Roma – È finita l’epoca dei portatili e dei cellulari aziendali: il ruolo cardine svolto fin qui dalla fornitura diretta ai dipendenti degli strumenti necessari ad accedere ai dati aziendali, per garantire il rispetto delle policy di sicurezza, è stato messo in crisi dal fiorire del fenomeno noto come BYOD ( Bring Your Own Device ), ma anche dalla crescita inarrestabile del cloud computing e dall’accesso in mobilità e ubiquo alle informazioni.

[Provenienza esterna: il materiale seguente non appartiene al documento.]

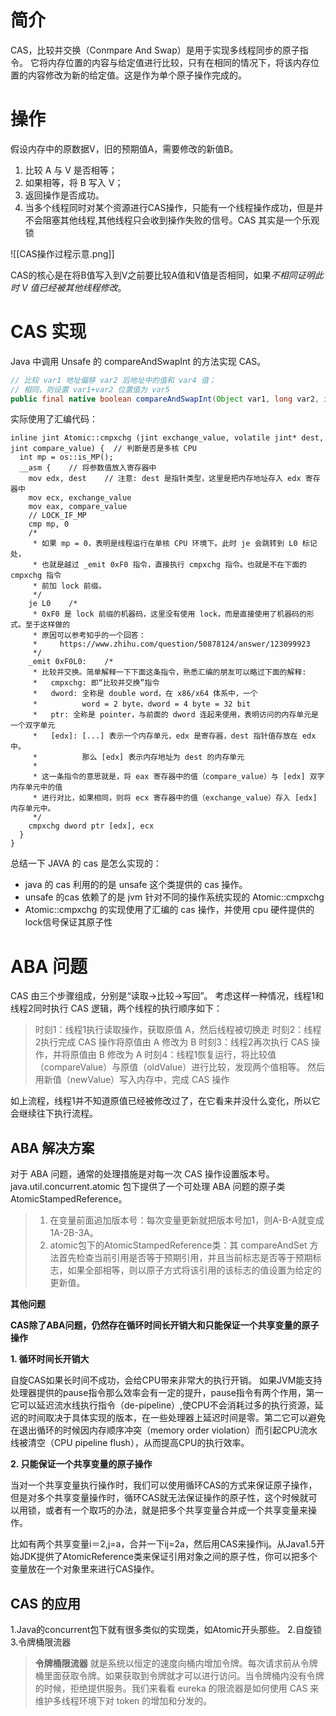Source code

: # 简介

CAS，比较并交换（Conmpare And Swap）是用于实现多线程同步的原子指令。
它将内存位置的内容与给定值进行比较，只有在相同的情况下，将该内存位置的内容修改为新的给定值。这是作为单个原子操作完成的。

# 操作
假设内存中的原数据V，旧的预期值A，需要修改的新值B。
1. 比较 A 与 V 是否相等；
2. 如果相等，将 B 写入 V；
3. 返回操作是否成功。
4. 当多个线程同时对某个资源进行CAS操作，只能有一个线程操作成功，但是并不会阻塞其他线程,其他线程只会收到操作失败的信号。CAS 其实是一个乐观锁

![[CAS操作过程示意.png]]

CAS的核心是在将B值写入到V之前要比较A值和V值是否相同，如果*不相同证明此时 V 值已经被其他线程修改*。

# CAS 实现
Java 中调用 Unsafe 的 compareAndSwapInt 的方法实现 CAS。
```java
// 比较 var1 地址偏移 var2 后地址中的值和 var4 值；
// 相同，则设置 var1+var2 位置值为 var5
public final native boolean compareAndSwapInt(Object var1, long var2, int var4, int var5);
```

实际使用了汇编代码：
```avrasm
inline jint Atomic::cmpxchg (jint exchange_value, volatile jint* dest, jint compare_value) {  // 判断是否是多核 CPU
  int mp = os::is_MP();
  __asm {    // 将参数值放入寄存器中
    mov edx, dest    // 注意: dest 是指针类型，这里是把内存地址存入 edx 寄存器中
    mov ecx, exchange_value
    mov eax, compare_value    
    // LOCK_IF_MP
    cmp mp, 0
    /*
     * 如果 mp = 0，表明是线程运行在单核 CPU 环境下。此时 je 会跳转到 L0 标记处，
     * 也就是越过 _emit 0xF0 指令，直接执行 cmpxchg 指令。也就是不在下面的 cmpxchg 指令
     * 前加 lock 前缀。
     */
    je L0    /*
     * 0xF0 是 lock 前缀的机器码，这里没有使用 lock，而是直接使用了机器码的形式。至于这样做的
     * 原因可以参考知乎的一个回答：
     *     https://www.zhihu.com/question/50878124/answer/123099923
     */ 
    _emit 0xF0L0:    /*
     * 比较并交换。简单解释一下下面这条指令，熟悉汇编的朋友可以略过下面的解释:
     *   cmpxchg: 即“比较并交换”指令
     *   dword: 全称是 double word，在 x86/x64 体系中，一个 
     *          word = 2 byte，dword = 4 byte = 32 bit
     *   ptr: 全称是 pointer，与前面的 dword 连起来使用，表明访问的内存单元是一个双字单元
     *   [edx]: [...] 表示一个内存单元，edx 是寄存器，dest 指针值存放在 edx 中。
     *          那么 [edx] 表示内存地址为 dest 的内存单元
     *          
     * 这一条指令的意思就是，将 eax 寄存器中的值（compare_value）与 [edx] 双字内存单元中的值
     * 进行对比，如果相同，则将 ecx 寄存器中的值（exchange_value）存入 [edx] 内存单元中。
     */
    cmpxchg dword ptr [edx], ecx
  }
}
```

总结一下 JAVA 的 cas 是怎么实现的：

-   java 的 cas 利用的的是 unsafe 这个类提供的 cas 操作。
-   unsafe 的cas 依赖了的是 jvm 针对不同的操作系统实现的 Atomic::cmpxchg
-   Atomic::cmpxchg 的实现使用了汇编的 cas 操作，并使用 cpu 硬件提供的 lock信号保证其原子性


# ABA 问题
CAS 由三个步骤组成，分别是“读取->比较->写回”。 考虑这样一种情况，线程1和线程2同时执行 CAS 逻辑，两个线程的执行顺序如下：

> 时刻1：线程1执行读取操作，获取原值 A，然后线程被切换走
> 时刻2：线程2执行完成 CAS 操作将原值由 A 修改为 B 
> 时刻3：线程2再次执行 CAS 操作，并将原值由 B 修改为 A 
> 时刻4：线程1恢复运行，将比较值（compareValue）与原值（oldValue）进行比较，发现两个值相等。 然后用新值（newValue）写入内存中，完成 CAS 操作

如上流程，线程1并不知道原值已经被修改过了，在它看来并没什么变化，所以它会继续往下执行流程。

## ABA 解决方案
对于 ABA 问题，通常的处理措施是对每一次 CAS 操作设置版本号。java.util.concurrent.atomic 包下提供了一个可处理 ABA 问题的原子类 AtomicStampedReference。

> 1. 在变量前面追加版本号：每次变量更新就把版本号加1，则A-B-A就变成1A-2B-3A。
>  2. atomic包下的AtomicStampedReference类：其 compareAndSet 方法首先检查当前引用是否等于预期引用，并且当前标志是否等于预期标志，如果全部相等，则以原子方式将该引用的该标志的值设置为给定的更新值。


**其他问题**

**CAS除了ABA问题，仍然存在循环时间长开销大和只能保证一个共享变量的原子操作**

**1. 循环时间长开销大**

自旋CAS如果长时间不成功，会给CPU带来非常大的执行开销。 如果JVM能支持处理器提供的pause指令那么效率会有一定的提升，pause指令有两个作用，第一它可以延迟流水线执行指令（de-pipeline）,使CPU不会消耗过多的执行资源，延迟的时间取决于具体实现的版本，在一些处理器上延迟时间是零。第二它可以避免在退出循环的时候因内存顺序冲突（memory order violation）而引起CPU流水线被清空（CPU pipeline flush），从而提高CPU的执行效率。

**2. 只能保证一个共享变量的原子操作**

当对一个共享变量执行操作时，我们可以使用循环CAS的方式来保证原子操作，但是对多个共享变量操作时，循环CAS就无法保证操作的原子性，这个时候就可以用锁，或者有一个取巧的办法，就是把多个共享变量合并成一个共享变量来操作。

比如有两个共享变量i＝2,j=a，合并一下ij=2a，然后用CAS来操作ij。从Java1.5开始JDK提供了AtomicReference类来保证引用对象之间的原子性，你可以把多个变量放在一个对象里来进行CAS操作。

## **CAS 的应用**

1.Java的concurrent包下就有很多类似的实现类，如Atomic开头那些。 2.自旋锁 3.令牌桶限流器

> **令牌桶限流器** 就是系统以恒定的速度向桶内增加令牌。每次请求前从令牌桶里面获取令牌。如果获取到令牌就才可以进行访问。当令牌桶内没有令牌的时候，拒绝提供服务。我们来看看 eureka 的限流器是如何使用 CAS 来维护多线程环境下对 token 的增加和分发的。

Tanto vale prenderne atto, hanno detto ai Kaspersky Lab: ed agire di conseguenza.

La versione 10 della piattaforma Endpoint Security for Business (KESB) punta tutto sul principio dell’ accentramento per garantire flessibilità : in questa apparente contraddizione si imperniano i diversi strumenti tecnici messi a disposizione delle aziende per cercare di tenere sotto controllo cosa i dipendenti possono fare con i computer e gli altri device, personali o aziendali, evitando il più possibile che comportamenti non in linea con le policy e le profilassi tipiche causino sfortunati incidenti.

KESB 10 ruota tutto attorno a una console centrale di controllo: attraverso questo singolo strumento si possono verificare lo stato di aggiornamento degli strumenti antimalware installati sui device registrati, ma anche l’update dei sistemi in occasione del rilascio di patch da parte dei produttori di software. Si possono anche gestire delle immagini standard del sistema operativo da applicare sulle nuove macchine, in modo da velocizzare il setup, così come è possibile distribuire versioni aggiornate del software installato: anche le licenze e la scadenza delle stesse possono essere monitorate , tenendo conto pure dell’hardware installato e censendolo per categoria.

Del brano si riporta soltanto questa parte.